### What you will do
Within the entries below, find every line that has the string "index", then copy it.

☆ ☆ ☆ ☆ ☆

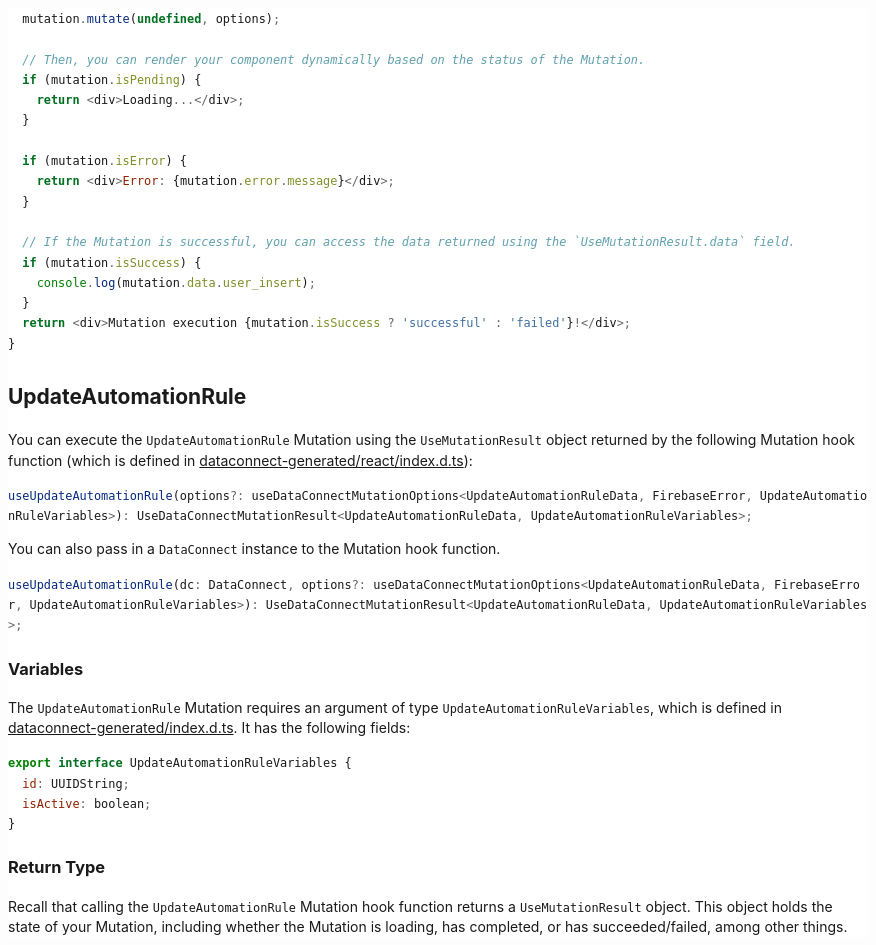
 ```javascript
  mutation.mutate(undefined, options);

  // Then, you can render your component dynamically based on the status of the Mutation.
  if (mutation.isPending) {
    return <div>Loading...</div>;
  }

  if (mutation.isError) {
    return <div>Error: {mutation.error.message}</div>;
  }

  // If the Mutation is successful, you can access the data returned using the `UseMutationResult.data` field.
  if (mutation.isSuccess) {
    console.log(mutation.data.user_insert);
  }
  return <div>Mutation execution {mutation.isSuccess ? 'successful' : 'failed'}!</div>;
}
```

## UpdateAutomationRule
You can execute the `UpdateAutomationRule` Mutation using the `UseMutationResult` object returned by the following Mutation hook function (which is defined in [dataconnect-generated/react/index.d.ts](./index.d.ts)):
```javascript
useUpdateAutomationRule(options?: useDataConnectMutationOptions<UpdateAutomationRuleData, FirebaseError, UpdateAutomationRuleVariables>): UseDataConnectMutationResult<UpdateAutomationRuleData, UpdateAutomationRuleVariables>;
```
You can also pass in a `DataConnect` instance to the Mutation hook function.
```javascript
useUpdateAutomationRule(dc: DataConnect, options?: useDataConnectMutationOptions<UpdateAutomationRuleData, FirebaseError, UpdateAutomationRuleVariables>): UseDataConnectMutationResult<UpdateAutomationRuleData, UpdateAutomationRuleVariables>;
```

### Variables
The `UpdateAutomationRule` Mutation requires an argument of type `UpdateAutomationRuleVariables`, which is defined in [dataconnect-generated/index.d.ts](../index.d.ts). It has the following fields:

```javascript
export interface UpdateAutomationRuleVariables {
  id: UUIDString;
  isActive: boolean;
}
```
### Return Type
Recall that calling the `UpdateAutomationRule` Mutation hook function returns a `UseMutationResult` object. This object holds the state of your Mutation, including whether the Mutation is loading, has completed, or has succeeded/failed, among other things.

☆ ☆ ☆ ☆ ☆

### Result of the exercise
You can execute the `UpdateAutomationRule` Mutation using the `UseMutationResult` object returned by the following Mutation hook function (which is defined in [dataconnect-generated/react/index.d.ts](./index.d.ts)):
The `UpdateAutomationRule` Mutation requires an argument of type `UpdateAutomationRuleVariables`, which is defined in [dataconnect-generated/index.d.ts](../index.d.ts). It has the following fields:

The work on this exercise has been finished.